In cost sharing games with delays, a set of agents jointly uses a finite subset of resources. Each resource has a fixed cost that has to be shared by the players, and each agent has a non-shareable player-specific delay for each resource. A prominent example is uncapacitated facility location (UFL), where facilities need to be opened (at a shareable cost) and clients want to connect to opened facilities. Each client pays a cost share and his non-shareable physical connection cost. Given any profile of subsets used by the agents, a separable cost sharing protocol determines cost shares that satisfy budget balance on every resource and separability over the resources. Moreover, a separable protocol guarantees existence of pure Nash equilibria in the induced strategic game for the agents.

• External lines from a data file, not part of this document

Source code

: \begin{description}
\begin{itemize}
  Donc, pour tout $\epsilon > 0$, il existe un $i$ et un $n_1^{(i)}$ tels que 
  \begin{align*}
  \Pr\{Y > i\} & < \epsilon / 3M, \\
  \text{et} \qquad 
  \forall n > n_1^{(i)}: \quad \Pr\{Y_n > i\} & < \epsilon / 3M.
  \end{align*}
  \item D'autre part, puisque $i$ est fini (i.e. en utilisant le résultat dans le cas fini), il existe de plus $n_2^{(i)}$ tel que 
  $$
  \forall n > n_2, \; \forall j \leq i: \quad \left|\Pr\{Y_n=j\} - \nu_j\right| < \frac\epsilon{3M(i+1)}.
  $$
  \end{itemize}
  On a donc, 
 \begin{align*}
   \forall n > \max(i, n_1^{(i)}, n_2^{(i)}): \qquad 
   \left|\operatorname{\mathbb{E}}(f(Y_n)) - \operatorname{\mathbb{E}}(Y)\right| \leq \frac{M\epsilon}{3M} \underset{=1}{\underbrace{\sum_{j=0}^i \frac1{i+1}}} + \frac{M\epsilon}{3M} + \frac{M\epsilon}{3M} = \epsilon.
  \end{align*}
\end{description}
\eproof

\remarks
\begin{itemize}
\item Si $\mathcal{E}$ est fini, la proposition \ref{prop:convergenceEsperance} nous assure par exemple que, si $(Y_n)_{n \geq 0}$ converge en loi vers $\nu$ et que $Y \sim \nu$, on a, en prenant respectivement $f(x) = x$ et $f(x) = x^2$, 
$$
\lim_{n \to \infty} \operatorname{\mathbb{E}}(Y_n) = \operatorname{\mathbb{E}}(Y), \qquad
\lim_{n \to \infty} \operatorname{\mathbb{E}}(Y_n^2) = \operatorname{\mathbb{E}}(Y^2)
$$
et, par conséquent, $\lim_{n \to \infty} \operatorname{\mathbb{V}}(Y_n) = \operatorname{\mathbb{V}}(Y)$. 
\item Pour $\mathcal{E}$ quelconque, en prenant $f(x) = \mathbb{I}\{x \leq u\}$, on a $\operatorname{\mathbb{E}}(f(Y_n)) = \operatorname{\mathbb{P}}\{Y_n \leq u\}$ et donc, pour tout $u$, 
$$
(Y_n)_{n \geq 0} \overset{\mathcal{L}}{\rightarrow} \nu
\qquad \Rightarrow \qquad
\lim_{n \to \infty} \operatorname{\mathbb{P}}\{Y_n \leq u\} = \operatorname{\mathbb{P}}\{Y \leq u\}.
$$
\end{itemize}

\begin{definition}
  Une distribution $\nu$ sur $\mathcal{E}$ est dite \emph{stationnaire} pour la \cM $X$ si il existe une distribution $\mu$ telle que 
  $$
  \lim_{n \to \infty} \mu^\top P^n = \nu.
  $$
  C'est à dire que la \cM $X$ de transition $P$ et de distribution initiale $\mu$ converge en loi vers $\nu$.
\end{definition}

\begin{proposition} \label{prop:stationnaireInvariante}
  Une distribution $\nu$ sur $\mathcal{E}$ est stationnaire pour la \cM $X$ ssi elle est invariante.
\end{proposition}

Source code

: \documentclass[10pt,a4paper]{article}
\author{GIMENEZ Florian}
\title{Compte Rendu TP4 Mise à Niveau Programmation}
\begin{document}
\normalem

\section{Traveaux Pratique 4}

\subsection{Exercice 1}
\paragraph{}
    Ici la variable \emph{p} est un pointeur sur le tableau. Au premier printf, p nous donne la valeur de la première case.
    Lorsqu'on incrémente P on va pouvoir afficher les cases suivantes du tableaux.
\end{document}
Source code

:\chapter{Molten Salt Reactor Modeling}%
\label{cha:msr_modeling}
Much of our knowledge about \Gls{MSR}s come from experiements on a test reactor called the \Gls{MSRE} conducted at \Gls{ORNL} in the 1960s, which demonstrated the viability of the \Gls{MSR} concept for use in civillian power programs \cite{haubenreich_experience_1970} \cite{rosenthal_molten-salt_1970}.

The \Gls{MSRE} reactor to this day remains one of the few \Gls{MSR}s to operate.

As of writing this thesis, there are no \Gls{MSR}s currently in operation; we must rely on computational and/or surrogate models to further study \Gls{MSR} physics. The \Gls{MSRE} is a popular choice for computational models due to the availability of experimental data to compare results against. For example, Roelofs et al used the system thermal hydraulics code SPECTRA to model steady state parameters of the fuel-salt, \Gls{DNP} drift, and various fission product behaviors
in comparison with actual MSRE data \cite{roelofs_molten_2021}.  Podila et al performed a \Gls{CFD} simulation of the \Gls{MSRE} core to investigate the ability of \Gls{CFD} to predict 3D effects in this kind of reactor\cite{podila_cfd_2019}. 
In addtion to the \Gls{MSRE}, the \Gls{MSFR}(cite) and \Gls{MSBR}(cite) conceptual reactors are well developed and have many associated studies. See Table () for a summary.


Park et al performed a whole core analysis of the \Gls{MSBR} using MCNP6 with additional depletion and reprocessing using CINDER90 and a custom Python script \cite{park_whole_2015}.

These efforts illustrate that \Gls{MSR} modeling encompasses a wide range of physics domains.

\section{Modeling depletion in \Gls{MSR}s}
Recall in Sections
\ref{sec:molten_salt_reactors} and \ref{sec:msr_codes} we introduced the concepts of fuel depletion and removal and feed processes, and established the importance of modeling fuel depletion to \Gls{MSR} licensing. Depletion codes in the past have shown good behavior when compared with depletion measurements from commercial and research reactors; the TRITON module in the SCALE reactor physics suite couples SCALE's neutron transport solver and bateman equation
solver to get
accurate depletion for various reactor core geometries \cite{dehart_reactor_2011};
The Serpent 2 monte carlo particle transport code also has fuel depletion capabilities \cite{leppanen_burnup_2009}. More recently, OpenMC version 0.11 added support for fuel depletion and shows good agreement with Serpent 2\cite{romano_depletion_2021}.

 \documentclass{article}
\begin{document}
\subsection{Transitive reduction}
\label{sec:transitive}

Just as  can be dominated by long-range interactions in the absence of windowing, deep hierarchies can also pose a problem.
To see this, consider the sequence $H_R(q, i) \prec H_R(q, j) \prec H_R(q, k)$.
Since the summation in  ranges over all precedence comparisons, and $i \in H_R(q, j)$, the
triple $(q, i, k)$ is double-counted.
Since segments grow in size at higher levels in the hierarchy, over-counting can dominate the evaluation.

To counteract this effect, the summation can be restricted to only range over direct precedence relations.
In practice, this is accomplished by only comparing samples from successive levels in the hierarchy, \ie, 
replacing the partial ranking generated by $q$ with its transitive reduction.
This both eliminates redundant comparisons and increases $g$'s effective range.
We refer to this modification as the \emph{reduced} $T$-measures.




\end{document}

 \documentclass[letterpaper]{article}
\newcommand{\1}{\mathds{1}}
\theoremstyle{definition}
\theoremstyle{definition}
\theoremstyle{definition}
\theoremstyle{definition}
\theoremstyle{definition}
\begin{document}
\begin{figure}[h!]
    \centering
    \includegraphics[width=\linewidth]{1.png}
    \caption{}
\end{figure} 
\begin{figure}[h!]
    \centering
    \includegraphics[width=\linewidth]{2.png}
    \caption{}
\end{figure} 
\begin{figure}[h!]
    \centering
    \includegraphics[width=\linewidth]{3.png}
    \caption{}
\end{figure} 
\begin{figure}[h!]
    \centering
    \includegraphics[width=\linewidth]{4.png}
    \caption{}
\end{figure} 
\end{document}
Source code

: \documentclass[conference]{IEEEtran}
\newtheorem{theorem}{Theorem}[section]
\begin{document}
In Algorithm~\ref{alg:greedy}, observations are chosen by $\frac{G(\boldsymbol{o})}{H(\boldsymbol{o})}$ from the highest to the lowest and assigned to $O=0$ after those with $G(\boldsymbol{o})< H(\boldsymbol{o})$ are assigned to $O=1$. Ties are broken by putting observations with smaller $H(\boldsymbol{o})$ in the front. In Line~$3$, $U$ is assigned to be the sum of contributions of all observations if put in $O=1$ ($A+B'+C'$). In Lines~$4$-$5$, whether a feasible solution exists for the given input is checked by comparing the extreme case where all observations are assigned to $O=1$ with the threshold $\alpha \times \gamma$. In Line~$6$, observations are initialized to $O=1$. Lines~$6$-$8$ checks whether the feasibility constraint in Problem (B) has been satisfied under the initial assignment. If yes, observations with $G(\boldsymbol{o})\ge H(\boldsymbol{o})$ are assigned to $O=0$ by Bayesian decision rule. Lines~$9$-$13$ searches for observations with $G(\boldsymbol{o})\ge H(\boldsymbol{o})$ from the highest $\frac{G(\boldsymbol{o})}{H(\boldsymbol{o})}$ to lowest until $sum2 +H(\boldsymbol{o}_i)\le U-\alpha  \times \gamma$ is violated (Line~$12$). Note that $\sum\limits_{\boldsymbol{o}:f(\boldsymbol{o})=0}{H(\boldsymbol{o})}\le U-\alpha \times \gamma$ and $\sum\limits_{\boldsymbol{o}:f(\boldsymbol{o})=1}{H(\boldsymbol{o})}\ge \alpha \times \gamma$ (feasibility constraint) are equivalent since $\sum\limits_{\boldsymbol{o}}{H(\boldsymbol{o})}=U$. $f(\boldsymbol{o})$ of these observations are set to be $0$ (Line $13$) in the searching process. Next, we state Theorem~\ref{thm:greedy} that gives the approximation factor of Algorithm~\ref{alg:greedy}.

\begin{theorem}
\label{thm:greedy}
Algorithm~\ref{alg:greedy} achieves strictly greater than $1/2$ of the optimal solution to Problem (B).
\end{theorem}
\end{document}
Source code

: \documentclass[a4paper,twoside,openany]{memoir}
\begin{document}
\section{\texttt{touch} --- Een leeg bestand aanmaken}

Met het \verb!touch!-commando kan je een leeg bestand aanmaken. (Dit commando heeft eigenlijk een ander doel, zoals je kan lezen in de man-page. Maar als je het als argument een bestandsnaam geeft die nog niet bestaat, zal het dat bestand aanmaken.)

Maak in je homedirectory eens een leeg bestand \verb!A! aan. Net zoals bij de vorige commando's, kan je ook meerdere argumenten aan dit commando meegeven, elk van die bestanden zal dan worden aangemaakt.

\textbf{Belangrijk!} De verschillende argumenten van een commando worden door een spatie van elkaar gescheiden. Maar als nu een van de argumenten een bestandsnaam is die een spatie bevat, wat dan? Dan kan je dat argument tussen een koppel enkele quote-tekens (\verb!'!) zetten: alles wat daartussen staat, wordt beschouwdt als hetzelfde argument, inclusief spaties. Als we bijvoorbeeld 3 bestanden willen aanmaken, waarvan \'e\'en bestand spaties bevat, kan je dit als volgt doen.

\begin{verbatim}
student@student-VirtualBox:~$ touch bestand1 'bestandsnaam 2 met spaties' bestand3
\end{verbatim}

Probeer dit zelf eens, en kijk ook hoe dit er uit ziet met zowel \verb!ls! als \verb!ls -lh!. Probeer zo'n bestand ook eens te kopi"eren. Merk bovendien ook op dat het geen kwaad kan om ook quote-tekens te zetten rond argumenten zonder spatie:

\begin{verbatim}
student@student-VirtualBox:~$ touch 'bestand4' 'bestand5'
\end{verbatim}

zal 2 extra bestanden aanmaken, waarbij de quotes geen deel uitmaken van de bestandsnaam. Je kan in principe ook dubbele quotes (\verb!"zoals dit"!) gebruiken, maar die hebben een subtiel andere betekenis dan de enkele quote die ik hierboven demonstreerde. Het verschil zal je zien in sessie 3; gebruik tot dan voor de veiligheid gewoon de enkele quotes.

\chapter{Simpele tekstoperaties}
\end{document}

In this paper, we study separable cost sharing protocols in several general combinatorial domains. We provide black-box reductions to reduce the design of a separable cost sharing protocol to the design of an approximation algorithm for the underlying cost minimization problem. In this way, we obtain new separable cost sharing protocols in games based on arbitrary player-specific matroids, single-source connection games without delays, and connection games on n-series-parallel graphs with delays. All these reductions are efficiently computable - given an initial allocation profile, we obtain a profile of no larger cost and separable cost shares turning the profile into a pure Nash equilibrium. Hence, in these domains any approximation algorithm can be used to obtain a separable cost sharing protocol with a price of stability bounded by the approximation factor.